▸ What is required: For the entries below, count the lines containing "Beállítások" and give only that number.
%%
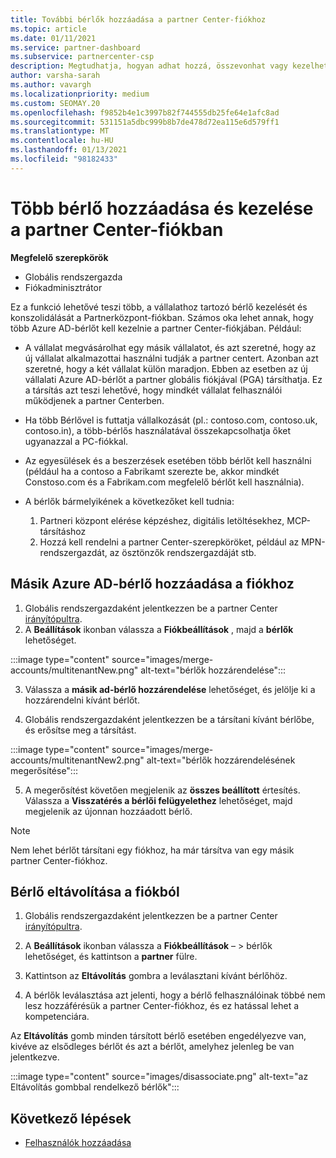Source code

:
 ```yaml
---
title: További bérlők hozzáadása a partner Center-fiókhoz
ms.topic: article
ms.date: 01/11/2021
ms.service: partner-dashboard
ms.subservice: partnercenter-csp
description: Megtudhatja, hogyan adhat hozzá, összevonhat vagy kezelhet több Azure AD-bérlőt a partner Center-fiókban. Ismerje meg az egyes okokat is, amelyeket érdemes megtennie.
author: varsha-sarah
ms.author: vavargh
ms.localizationpriority: medium
ms.custom: SEOMAY.20
ms.openlocfilehash: f9852b4e1c3997b82f744555db25fe64e1afc8ad
ms.sourcegitcommit: 531151a5dbc999b8b7de478d72ea115e6d579ff1
ms.translationtype: MT
ms.contentlocale: hu-HU
ms.lasthandoff: 01/13/2021
ms.locfileid: "98182433"
---
```

# <a name="add-and-manage-multiple-tenants-in-your-partner-center-account"></a>Több bérlő hozzáadása és kezelése a partner Center-fiókban


**Megfelelő szerepkörök**

- Globális rendszergazda
- Fiókadminisztrátor

Ez a funkció lehetővé teszi több, a vállalathoz tartozó bérlő kezelését és konszolidálását a Partnerközpont-fiókban. Számos oka lehet annak, hogy több Azure AD-bérlőt kell kezelnie a partner Center-fiókjában. Például:

- A vállalat megvásárolhat egy másik vállalatot, és azt szeretné, hogy az új vállalat alkalmazottai használni tudják a partner centert. Azonban azt szeretné, hogy a két vállalat külön maradjon. Ebben az esetben az új vállalati Azure AD-bérlőt a partner globális fiókjával (PGA) társíthatja. Ez a társítás azt teszi lehetővé, hogy mindkét vállalat felhasználói működjenek a partner Centerben.

- Ha több Bérlővel is futtatja vállalkozását (pl.: contoso.com, contoso.uk, contoso.in), a több-bérlős használatával összekapcsolhatja őket ugyanazzal a PC-fiókkal.

- Az egyesülések és a beszerzések esetében több bérlőt kell használni (például ha a contoso a Fabrikamt szerezte be, akkor mindkét Constoso.com és a Fabrikam.com megfelelő bérlőt kell használnia).

- A bérlők bármelyikének a következőket kell tudnia:
    1.  Partneri központ elérése képzéshez, digitális letöltésekhez, MCP-társításhoz
    2.  Hozzá kell rendelni a partner Center-szerepköröket, például az MPN-rendszergazdát, az ösztönzők rendszergazdáját stb.


## <a name="add-another-azure-ad-tenant-to-your-account"></a>Másik Azure AD-bérlő hozzáadása a fiókhoz

1. Globális rendszergazdaként jelentkezzen be a partner Center [irányítópultra](https://partner.microsoft.com/dashboard).
1. A **Beállítások** ikonban válassza a **Fiókbeállítások** , majd a **bérlők** lehetőséget.
 
:::image type="content" source="images/merge-accounts/multitenantNew.png" alt-text="bérlők hozzárendelése"::: 

3. Válassza a **másik ad-bérlő hozzárendelése** lehetőséget, és jelölje ki a hozzárendelni kívánt bérlőt.

1. Globális rendszergazdaként jelentkezzen be a társítani kívánt bérlőbe, és erősítse meg a társítást. 

:::image type="content" source="images/merge-accounts/multitenantNew2.png" alt-text="bérlők hozzárendelésének megerősítése"::: 

5. A megerősítést követően megjelenik az **összes beállított** értesítés.  Válassza a **Visszatérés a bérlői felügyelethez** lehetőséget, majd megjelenik az újonnan hozzáadott bérlő. 
 

>[!NOTE]
>Nem lehet bérlőt társítani egy fiókhoz, ha már társítva van egy másik partner Center-fiókhoz.


## <a name="remove-a-tenant-from-your-account"></a>Bérlő eltávolítása a fiókból
 
1. Globális rendszergazdaként jelentkezzen be a partner Center [irányítópultra](https://partner.microsoft.com/dashboard).

1. A **Beállítások** ikonban válassza a **Fiókbeállítások** – > bérlők lehetőséget, és kattintson a **partner** fülre.
 
3. Kattintson az **Eltávolítás** gombra a leválasztani kívánt bérlőhöz.

4. A bérlők leválasztása azt jelenti, hogy a bérlő felhasználóinak többé nem lesz hozzáférésük a partner Center-fiókhoz, és ez hatással lehet a kompetenciára. 

Az **Eltávolítás** gomb minden társított bérlő esetében engedélyezve van, kivéve az elsődleges bérlőt és azt a bérlőt, amelyhez jelenleg be van jelentkezve.

:::image type="content" source="images/disassociate.png" alt-text="az Eltávolítás gombbal rendelkező bérlők":::
 

## <a name="next-steps"></a>Következő lépések

- [Felhasználók hozzáadása](create-user-accounts-and-set-permissions.md)






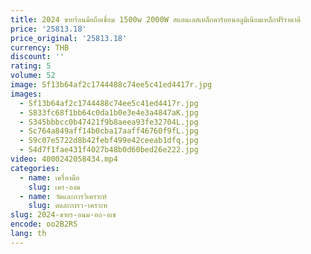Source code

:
 ```yaml
---
title: 2024 ขายร้อนมือถือเชื่อม 1500w 2000W สแตนเลสเหล็กคาร์บอนอลูมิเนียมเหล็กฟรีราคาดี
price: '25813.18'
price_original: '25813.18'
currency: THB
discount: ''
rating: 5
volume: 52
image: Sf13b64af2c1744488c74ee5c41ed4417r.jpg
images:
  - Sf13b64af2c1744488c74ee5c41ed4417r.jpg
  - S833fc68f1bb64c0da1b0e3e4e3a4847aK.jpg
  - S345bbbcc0b47421f9b8aeea93fe32704L.jpg
  - Sc764a849aff14b0cba17aaff46760f9fL.jpg
  - S9c07e5722d8b42febf499e42ceeab1dfq.jpg
  - S4d7f1fae431f4027b48b0d60bed26e222.jpg
video: 4000242058434.mp4
categories:
  - name: เครื่องมือ
    slug: เคร-องม
  - name: วัดและการวิเคราะห์
    slug: ดและการว-เคราะห
slug: 2024-ขายร-อนม-อถ-อเช
encode: oo2B2RS
lang: th
---
```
%%
▸ Exercise answer: 2